The news gives us insight into the industry and the company strategy. It
also gives us a look at the management.
-
Strategy: We know the company strategy based on news releases and company
annual report. If we can imagine more than the management is executing, then
we avoid the company. The management is brain dead. These guys and gals must
have a vision far beyond what you can comprehend and they must articulate
it so that it is visible to the world.
-
Location: Its sad, but we look for location. Its ok to start in the south,
but if you are going to be #1 or #2 in todays global markets you need to
be in the key centers of the USA.
-
Industry Reaction and Company Resilience: Its sad, but when a company comes
along that starts a revolution, it creates many enemies. The enemies are
the old guard that are incapable of changing with the times. Occasionally
the old guard wins temporarily, and a great company is destroyed using tactics
that are not taught in business schools. But in the end, you can't stop progress
and the on rush of technology. Eventually the new way is reborn in another
new company that survives, prospers, changes everything, and becomes the
dominant player, until they become part of the old guard. Companies like
IBM, AT&T, GE have recognized this and have survived all these decades
because they eventually shed their internal old guards and bring in the new.
We only invest in new companies
that we think will become fortune 500 companies. That means they become #1
or #2 in their market. Our investment must return a minimum of 10 times over
5 years. In other words a:
-
$100 million dollar market cap becomes a $1 billion dollar market cap company
-
$1 billion dollar market cap becomes a $10 billion dollar market cap company
-
$10 billion dollar market cap becomes a $100 billion dollar market cap company
A home run would be to start at the beginning and finish at the end.
Quality is key. We look for anything that does not smack of fortune 500.

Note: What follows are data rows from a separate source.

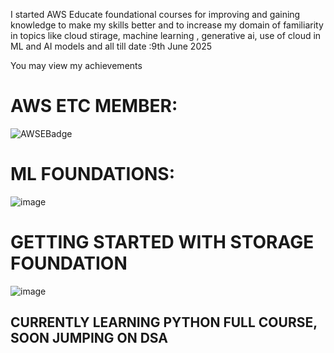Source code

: I started AWS Educate foundational courses for improving and gaining knowledge to make my skills better and to increase my domain of familiarity 
in topics like cloud stirage, machine learning , generative ai, use of cloud in ML and AI models and all till date :9th June 2025


You may view my achievements
# AWS ETC MEMBER:
![AWSEBadge](https://github.com/user-attachments/assets/99976ac9-46bc-4164-b23c-7d09bbba4711)

# ML FOUNDATIONS:
![image](https://github.com/user-attachments/assets/34161d3a-4796-417e-96c6-36d0474e9722)


# GETTING STARTED WITH STORAGE FOUNDATION

![image](https://github.com/user-attachments/assets/6ed41cf0-142b-4e1b-bc56-1eca53629e16)

## CURRENTLY LEARNING  PYTHON FULL COURSE, SOON JUMPING ON DSA

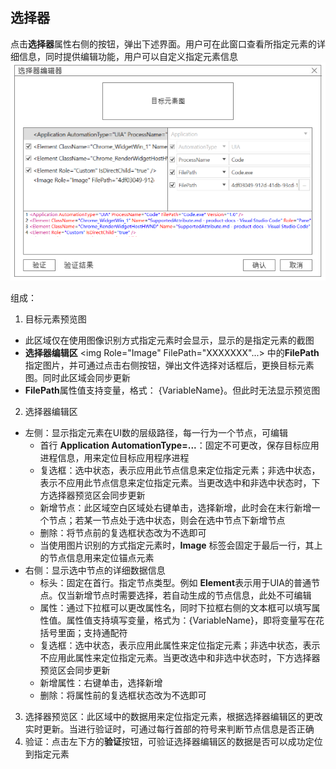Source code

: ## 选择器

点击**选择器**属性右侧的按钮，弹出下述界面。用户可在此窗口查看所指定元素的详细信息，同时提供编辑功能，用户可以自定义指定元素信息
![img](./Selector.png)

组成： 
1. 目标元素预览图
- 此区域仅在使用图像识别方式指定元素时会显示，显示的是指定元素的截图
- **选择器编辑区** <img Role="Image" FilePath="XXXXXXX"...> 中的**FilePath**指定图片，并可通过点击右侧按钮，弹出文件选择对话框后，更换目标元素图。同时此区域会同步更新
- **FilePath**属性值支持变量，格式： {VariableName}。但此时无法显示预览图
2. 选择器编辑区
- 左侧：显示指定元素在UI数的层级路径，每一行为一个节点，可编辑
  - 首行 **Application AutomationType=...**：固定不可更改，保存目标应用进程信息，用来定位目标应用程序进程
  - 复选框：选中状态，表示应用此节点信息来定位指定元素；非选中状态，表示不应用此节点信息来定位指定元素。当更改选中和非选中状态时，下方选择器预览区会同步更新
  - 新增节点：此区域空白区域处右键单击，选择新增，此时会在末行新增一个节点；若某一节点处于选中状态，则会在选中节点下新增节点
  - 删除：将节点前的复选框状态改为不选即可
  - 当使用图片识别的方式指定元素时，**Image** 标签会固定于最后一行，其上的节点信息用来定位锚点元素
- 右侧：显示选中节点的详细数据信息
  - 标头：固定在首行。指定节点类型。例如 **Element**表示用于UIA的普通节点。仅当新增节点时需要选择，若自动生成的节点信息，此处不可编辑
  - 属性：通过下拉框可以更改属性名，同时下拉框右侧的文本框可以填写属性值。属性值支持填写变量，格式为：{VariableName}，即将变量写在花括号里面；支持通配符
  - 复选框：选中状态，表示应用此属性来定位指定元素；非选中状态，表示不应用此属性来定位指定元素。当更改选中和非选中状态时，下方选择器预览区会同步更新
  - 新增属性：右键单击，选择新增
  - 删除：将属性前的复选框状态改为不选即可
3. 选择器预览区：此区域中的数据用来定位指定元素，根据选择器编辑区的更改实时更新。当进行验证时，可通过每行首部的符号来判断节点信息是否正确 
4. 验证：点击左下方的**验证**按钮，可验证选择器编辑区的数据是否可以成功定位到指定元素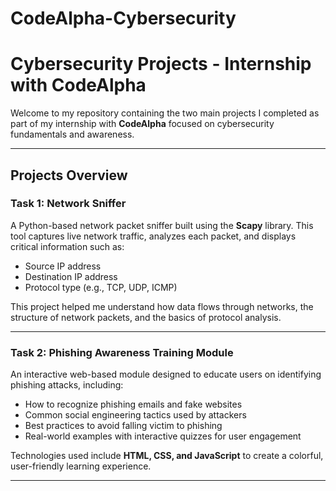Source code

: # CodeAlpha-Cybersecurity
# Cybersecurity Projects - Internship with CodeAlpha

Welcome to my repository containing the two main projects I completed as part of my internship with **CodeAlpha** focused on cybersecurity fundamentals and awareness.

---

## Projects Overview

### Task 1: Network Sniffer

A Python-based network packet sniffer built using the **Scapy** library. This tool captures live network traffic, analyzes each packet, and displays critical information such as:

- Source IP address
- Destination IP address
- Protocol type (e.g., TCP, UDP, ICMP)

This project helped me understand how data flows through networks, the structure of network packets, and the basics of protocol analysis.

---

### Task 2: Phishing Awareness Training Module

An interactive web-based module designed to educate users on identifying phishing attacks, including:

- How to recognize phishing emails and fake websites
- Common social engineering tactics used by attackers
- Best practices to avoid falling victim to phishing
- Real-world examples with interactive quizzes for user engagement

Technologies used include **HTML, CSS, and JavaScript** to create a colorful, user-friendly learning experience.

---





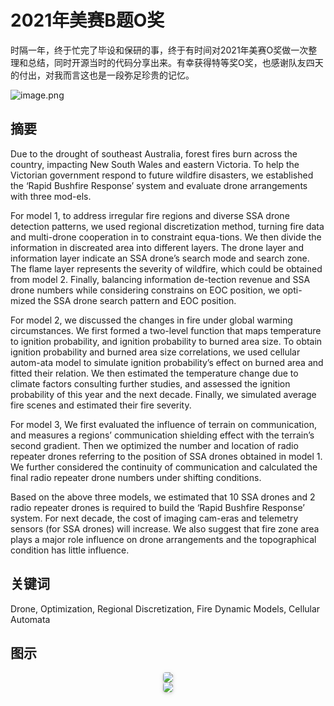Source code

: # 2021年美赛B题O奖

时隔一年，终于忙完了毕设和保研的事，终于有时间对2021年美赛O奖做一次整理和总结，同时开源当时的代码分享出来。有幸获得特等奖O奖，也感谢队友四天的付出，对我而言这也是一段弥足珍贵的记忆。

![image.png](https://s2.loli.net/2022/06/04/be8hnPYyo495wgJ.png)

## 摘要

Due to the drought of southeast Australia, forest fires burn across the country, impacting New South Wales and eastern Victoria. To help the Victorian government respond to future wildfire disasters, we established the ‘Rapid Bushfire Response’ system and evaluate drone arrangements with three mod-els.

For model 1, to address irregular fire regions and diverse SSA drone detection patterns, we used regional discretization method, turning fire data and multi-drone cooperation in to constraint equa-tions. We then divide the information in discreated area into different layers. The drone layer and information layer indicate an SSA drone’s search mode and search zone. The flame layer represents the severity of wildfire, which could be obtained from model 2. Finally, balancing information de-tection revenue and SSA drone numbers while considering constrains on EOC position, we opti-mized the SSA drone search pattern and EOC position.

For model 2, we discussed the changes in fire under global warming circumstances. We first formed a two-level function that maps temperature to ignition probability, and ignition probability to burned area size. To obtain ignition probability and burned area size correlations, we used cellular autom-ata model to simulate ignition probability’s effect on burned area and fitted their relation. We then estimated the temperature change due to climate factors consulting further studies, and assessed the ignition probability of this year and the next decade. Finally, we simulated average fire scenes and estimated their fire severity.

For model 3, We first evaluated the influence of terrain on communication, and measures a regions’ communication shielding effect with the terrain’s second gradient. Then we optimized the number and location of radio repeater drones referring to the position of SSA drones obtained in model 1. We further considered the continuity of communication and calculated the final radio repeater drone numbers under shifting conditions.

Based on the above three models, we estimated that 10 SSA drones and 2 radio repeater drones is required to build the ‘Rapid Bushfire Response’ system. For next decade, the cost of imaging cam-eras and telemetry sensors (for SSA drones) will increase. We also suggest that fire zone area plays a major role influence on drone arrangements and the topographical condition has little influence.

## 关键词
Drone, Optimization, Regional Discretization, Fire Dynamic Models, Cellular Automata 

## 图示

<center> <img style="border-radius: 0.3125em; box-shadow: 0 2px 4px 0 rgba(34,36,38,.12),0 2px 10px 0 rgba(34,36,38,.08);" src="https://i.328888.xyz/2023/03/03/Frfmp.png"> <br></center>

<center> <img style="border-radius: 0.3125em; box-shadow: 0 2px 4px 0 rgba(34,36,38,.12),0 2px 10px 0 rgba(34,36,38,.08);" src="https://i.328888.xyz/2023/03/03/FryvU.jpeg"> <br> </center>



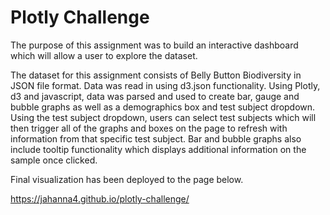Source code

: # Plotly Challenge

The purpose of this assignment was to build an interactive dashboard which will allow a user to explore the dataset.

The dataset for this assignment consists of Belly Button Biodiversity in JSON file format. Data was read in using d3.json functionality. Using Plotly, d3 and javascript, data was parsed and used to create bar, gauge and bubble graphs as well as a demographics box and test subject dropdown. Using the test subject dropdown, users can select test subjects which will then trigger all of the graphs and boxes on the page to refresh with information from that specific test subject. Bar and bubble graphs also include tooltip functionality which displays additional information on the sample once clicked.

Final visualization has been deployed to the page below.

https://jahanna4.github.io/plotly-challenge/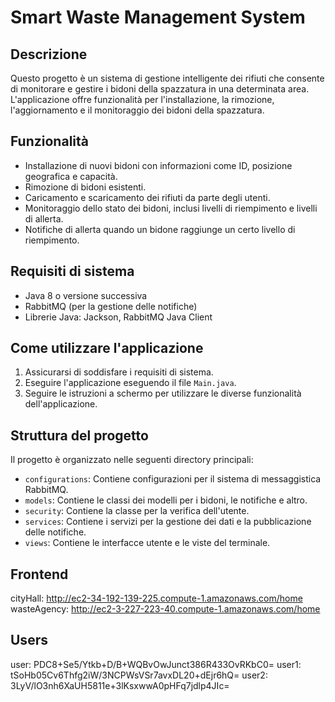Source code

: # Smart Waste Management System

## Descrizione
Questo progetto è un sistema di gestione intelligente dei rifiuti che consente di monitorare e gestire i bidoni della spazzatura in una determinata area. L'applicazione offre funzionalità per l'installazione, la rimozione, l'aggiornamento e il monitoraggio dei bidoni della spazzatura.

## Funzionalità
- Installazione di nuovi bidoni con informazioni come ID, posizione geografica e capacità.
- Rimozione di bidoni esistenti.
- Caricamento e scaricamento dei rifiuti da parte degli utenti.
- Monitoraggio dello stato dei bidoni, inclusi livelli di riempimento e livelli di allerta.
- Notifiche di allerta quando un bidone raggiunge un certo livello di riempimento.

## Requisiti di sistema
- Java 8 o versione successiva
- RabbitMQ (per la gestione delle notifiche)
- Librerie Java: Jackson, RabbitMQ Java Client

## Come utilizzare l'applicazione
1. Assicurarsi di soddisfare i requisiti di sistema.
2. Eseguire l'applicazione eseguendo il file `Main.java`.
3. Seguire le istruzioni a schermo per utilizzare le diverse funzionalità dell'applicazione.

## Struttura del progetto
Il progetto è organizzato nelle seguenti directory principali:
- `configurations`: Contiene configurazioni per il sistema di messaggistica RabbitMQ.
- `models`: Contiene le classi dei modelli per i bidoni, le notifiche e altro.
- `security`: Contiene la classe per la verifica dell'utente.
- `services`: Contiene i servizi per la gestione dei dati e la pubblicazione delle notifiche.
- `views`: Contiene le interfacce utente e le viste del terminale.

## Frontend

cityHall: http://ec2-34-192-139-225.compute-1.amazonaws.com/home
wasteAgency: http://ec2-3-227-223-40.compute-1.amazonaws.com/home

## Users
user: PDC8+Se5/Ytkb+D/B+WQBvOwJunct386R433OvRKbC0=
user1: tSoHb05Cv6Thfg2iW/3NCPWsVSr7avxDL20+dEjr6hQ=
user2: 3LyV/lO3nh6XaUH5811e+3lKsxwwA0pHFq7jdlp4JIc=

Poor press releases, small thinking, asset stripping, fly by night appearance,
poor advertising, and of course flawed products. Just 1 item will throw a
company off the list. That includes a poor web site.
Everyday is the start of
a new day. Don't think it is too late or you missed the boat. Do your research
and make 1-3 small investments of perhaps $1,000 each. Follow them for 6
months. If you want to sell and move on to another company, then do it. If
you did lose money, remember to sell before December 31 so you can get a
tax break. In fact wait till December to sell. The markets tend to rise as
grand parents buy stocks for their grand kids and the big money manipulates
the markets to show good end of year mutual fund returns. What looks like
a mess in the summer or worse in October might be a good return by December.
Never ever buy on margin.
Remember, investing is not about making 10% per year. Investing is about
buying 10 cents on the dollar, or making 10 times on your money over a 5
year period. If you fall into the trap of trying to get 10% per year you
will use margin accounts to convert 5% returns to 10% returns. That is a
flawed strategy. This is not interest on a CD. If you want to get 10% per
year, then buy into a few good mutual funds.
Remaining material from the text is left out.